Feeds:
Posts
Comments

Posts Tagged ‘secessionism’

On March 15, I had the opportunity to testify at the U.S. House Foreign Affairs Subcommittee on Europe, Eurasia, and Emerging Threats, chaired by California Rep. Dana Rohrabacher, on the topic of whether the U.S. government should change its policy toward national self-determination movements. I’m posting here my written testimony (my oral testimony had to be briefer). The conversations with the congressmen were interesting, and I think they revealed something about the foundations of U.S. policy toward such movements. Rep. Weber grilled me a bit about whether countries such as Spain, France, and Italy that prohibit secession in their constitutions should not enforce their constitutions. I responded that these countries should change their constitutions. However, another point I would make now is that the purpose of constitutions is to constrain governments, not citizens. Statutes and administrative regulations constrain citizens, but the constitution in turn restricts the ways in which government can create and implement these rules. So a constitutional prohibition against secession could really be enforced only against government agencies, and a government would be well within its legal rights to allow citizens to pursue secession, even in the face of a constitutional prohibition.

Introduction

National self-determination movements seek greater self-government for a national minority, typically including the right to vote on forming a new independent state. Recent examples of successful self-determination movements include South Sudan, Kosovo, Montenegro, and East Timor. Ongoing self-determination claims are found in Scotland, Catalonia, the Faroe Islands, Kashmir, Tamil Eelam, Somaliland, Western Sahara, West Papua, Tibet, Mindanao, and many other places. Like other states, the U.S. government faces decisions about whether to recognize declarations of independence, to enter into diplomatic relations with new states, and to engage in diplomacy with other states about self-determination movements within their borders.
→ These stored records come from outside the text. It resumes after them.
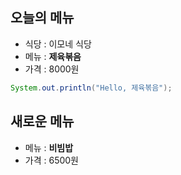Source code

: ## 오늘의 메뉴

- 식당 : 이모네 식당
- 메뉴 : **제육볶음**
- 가격 : 8000원

```java
System.out.println("Hello, 제육볶음");
```

## 새로운 메뉴

- 메뉴 : **비빔밥**
- 가격 : 6500원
In my testimony, I will first describe the current state of self-determination movements around the world, then summarize what scholars have learned about the relationship between self-determination conflicts and violence. I will conclude by assessing the validity of claims advocating the creation of new states or changes to national borders.

The Current State of Self-Determination Movements

Self-determination movements generally take one of two forms: political parties and armed groups. Currently, secessionist political parties that seek at least a vote on independence are found in Belgium (Flanders), Canada (Quebec), Denmark (Faroe Islands and Greenland), Finland (Åland), France (Brittany and Corsica), Germany (Bavaria), Italy (Veneto and Sardinia), Spain (Catalonia, the Baleares, the Basque Country, Navarre, Canary Islands, and Galicia), the UK (Scotland and Wales), and the United States (Alaska and Puerto Rico). In addition, irredentist parties, which seek to move territory from one country to another, are present in the UK (Northern Ireland) and Italy (South Tyrol).

Armed self-determination movements are typically found in the developing world. Figure 1 shows where intrastate armed conflicts on territorial issues (generally, self-determination) occurred during the 2011-2014 period. These conflicts require at least 25 battle deaths in a single year to be counted.

territorial conflicts map

Developing countries usually forbid self-determination movements from organizing as political parties. For instance, Turkey, India, Pakistan, Sri Lanka, and Russia make advocacy for the self-determination of a particular region a criminal offense — an act that would be protected by the First Amendment in the United States.

Western, liberal democracies typically allow secessionist parties to organize and contest elections, but they do not all allow for secession. The Canadian Supreme Court has ruled that Quebec secession is negotiable if the province votes by “a clear majority on a clear question” for independence. The United Kingdom negotiated the terms of an independence referendum for Scotland and agreed to be bound by the result. The Danish government concedes a right to independence for Greenland and the Faroe Islands, and breakup is routinely discussed as a legal option for Belgium. St. Kitts and Nevis and Liechtenstein have constitutional clauses protecting the right of secession. On the other hand, France, Spain, and Italy all have constitutions explicitly defining their countries as indivisible, thus proscribing secession.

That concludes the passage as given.